### Task instructions:
Search the data below for the word "React" and report how many lines contain it, with no added words.

------------------------------------------------

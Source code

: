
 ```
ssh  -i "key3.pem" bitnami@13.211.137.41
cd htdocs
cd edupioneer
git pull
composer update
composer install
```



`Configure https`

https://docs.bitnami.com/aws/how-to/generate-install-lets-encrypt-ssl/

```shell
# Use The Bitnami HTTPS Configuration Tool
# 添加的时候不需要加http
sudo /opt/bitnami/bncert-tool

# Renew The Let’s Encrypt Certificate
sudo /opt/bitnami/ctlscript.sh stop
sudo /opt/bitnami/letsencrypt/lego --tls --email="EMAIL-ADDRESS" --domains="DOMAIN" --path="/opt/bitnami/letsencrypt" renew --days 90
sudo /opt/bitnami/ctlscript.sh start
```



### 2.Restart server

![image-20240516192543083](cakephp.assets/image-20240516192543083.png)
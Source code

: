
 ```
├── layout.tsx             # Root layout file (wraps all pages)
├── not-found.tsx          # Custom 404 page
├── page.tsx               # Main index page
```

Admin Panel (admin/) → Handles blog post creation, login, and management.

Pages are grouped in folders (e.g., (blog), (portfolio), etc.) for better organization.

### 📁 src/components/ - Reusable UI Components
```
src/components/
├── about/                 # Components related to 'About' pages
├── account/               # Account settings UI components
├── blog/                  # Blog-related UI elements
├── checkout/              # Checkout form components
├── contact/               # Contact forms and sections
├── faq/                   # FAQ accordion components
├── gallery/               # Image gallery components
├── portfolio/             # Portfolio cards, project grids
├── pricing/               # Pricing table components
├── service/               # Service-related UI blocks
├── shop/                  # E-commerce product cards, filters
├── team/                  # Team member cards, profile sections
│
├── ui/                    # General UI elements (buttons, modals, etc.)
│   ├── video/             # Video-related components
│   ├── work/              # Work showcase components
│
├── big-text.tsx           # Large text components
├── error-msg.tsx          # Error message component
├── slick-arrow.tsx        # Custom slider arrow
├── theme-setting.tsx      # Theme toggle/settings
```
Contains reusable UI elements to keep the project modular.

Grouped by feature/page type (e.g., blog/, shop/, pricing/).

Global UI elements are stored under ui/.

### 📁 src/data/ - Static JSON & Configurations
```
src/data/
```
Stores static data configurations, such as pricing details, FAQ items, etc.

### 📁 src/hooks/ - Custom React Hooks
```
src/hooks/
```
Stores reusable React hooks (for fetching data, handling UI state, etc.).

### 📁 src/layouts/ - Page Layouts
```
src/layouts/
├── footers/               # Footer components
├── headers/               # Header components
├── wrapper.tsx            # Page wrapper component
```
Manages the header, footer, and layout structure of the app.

------------------------------------------------

### Output of the exercise:
2